Tod's Blonde was a bit of an improvement. Full body, good head and a great aroma -- grassy, like a top-notch pale lager. The flavour starts with bubblegum, then a fast-rising hard bitterness coming straight after. Balanced, after a fashion, but I don't think I could drink a whole lot of it. At the same time it's not really interesting enough to sit long over one considered bottle. Between two stools, this one.

Best of the range, and the only one I'd actively seek out again, was Withens IPA. I didn't pour this carefully as recommended on the label and ended up with big gobbets of yeast drifting lazily to the bottom of my glass. The hop aroma is full and funky, but doesn't follow through to the taste. It's a bit watery -- perhaps to be expected at 3.9% ABV -- a little bit soapy too. Redemption comes in the long-lasting bitter finish, making it quite a decent hoppy quencher all told.

Lastly, there's a stout in the range, rejoicing in the name of Stoodley. The carbonation is promisingly low and the head a lovely shade of dark tan. Lots of dry roast on the nose and an incredibly dry flavour, rather metallic too, just coming back to sweetness at the finish. Oddly there's no roast barley or black malt in here, so maybe it's the oats bringing dryness. They've bunged in some orange peel as well, but I've no idea what that's supposed to be doing. As a session stout, it's so-so.

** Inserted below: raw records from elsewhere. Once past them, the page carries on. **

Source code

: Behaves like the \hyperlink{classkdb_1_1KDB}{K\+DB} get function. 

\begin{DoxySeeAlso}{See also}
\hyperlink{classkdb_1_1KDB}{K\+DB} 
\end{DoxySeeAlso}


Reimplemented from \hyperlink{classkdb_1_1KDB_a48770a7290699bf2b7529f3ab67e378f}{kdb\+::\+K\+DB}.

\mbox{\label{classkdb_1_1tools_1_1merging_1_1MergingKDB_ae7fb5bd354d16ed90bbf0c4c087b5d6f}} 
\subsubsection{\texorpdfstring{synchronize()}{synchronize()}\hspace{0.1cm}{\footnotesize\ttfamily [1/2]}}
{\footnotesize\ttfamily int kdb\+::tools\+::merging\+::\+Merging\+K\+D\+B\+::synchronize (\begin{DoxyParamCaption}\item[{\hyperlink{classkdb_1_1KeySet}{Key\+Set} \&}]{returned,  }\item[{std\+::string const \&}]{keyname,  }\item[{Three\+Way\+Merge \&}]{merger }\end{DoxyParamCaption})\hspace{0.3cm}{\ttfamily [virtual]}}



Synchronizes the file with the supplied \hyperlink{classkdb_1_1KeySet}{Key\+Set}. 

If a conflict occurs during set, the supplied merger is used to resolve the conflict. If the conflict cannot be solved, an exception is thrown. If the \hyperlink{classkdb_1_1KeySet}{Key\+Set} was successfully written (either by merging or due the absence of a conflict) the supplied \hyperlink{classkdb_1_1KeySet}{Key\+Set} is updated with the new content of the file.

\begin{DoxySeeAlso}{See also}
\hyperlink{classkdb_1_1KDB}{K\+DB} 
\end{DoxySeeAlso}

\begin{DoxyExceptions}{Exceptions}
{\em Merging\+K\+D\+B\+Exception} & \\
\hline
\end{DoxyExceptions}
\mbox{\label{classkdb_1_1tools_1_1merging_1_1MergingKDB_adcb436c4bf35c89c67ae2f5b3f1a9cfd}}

And that's them all done. Yay! Can I have a nice beer now?

12 April 2010

Spot the craft

It's been a while since I last did a blind beer tasting at home. It was only when I noticed I had three ginger beers in the stash that I reckoned one was on the cards. One of them was the seemingly ubiquitous Crabbie's, a beer I'd heard a lot about and none of it good ("it's basically an alcopop", was the gist). I also had the Ginger from the mighty Williams Brothers (yes, them again), and a total wildcard: the organic, fairtrade Little Valley Ginger Pale Ale from Yorkshire, one so loved-up it may as well be wearing sandals and have a wind turbine in the cap.

So how did they fare, and would it be possible to tell the craft beers from the supposedly unpleasant one?

The answer to the second question is overwhelmingly yes. Though all of them poured roughly the same fizzy pale gold, only one of them had zero aroma and a hideous sugariness, plus a metallic saccharine tang and a horrible oxidised staleness. I have never poured a beer down the sink in my life, but Crabbie's brought me close.

Another one I found very bitter, with a green, fresh veg, aroma. It was the most beery of the three, with the ginger almost an afterthought on the end -- with just a small sweet-spice kick of candied ginger as it tails off. Otherwise I found it a bit boring: thin and fizzy. This turned out to be Little Valley: another example of organic and fairtrade badging covering up for a basic lack of beer quality.

That left the Williams, which had a fantastic Canada Dry ginger ale smell and a lovely full body, despite being only 3.8% ABV. There are no hops in here, just added sugar, lemon juice and rind, and ginger. Lots of ginger. It burns in a most wonderful way, and the flavour lasts and lasts. It's far and away the best ginger beer I've had and would be a great summer refresher. Do not serve cold. Do not serve over ice. Do not mix in a cocktail or add fruit of any kind. Proper ginger, proper beer, proper craft.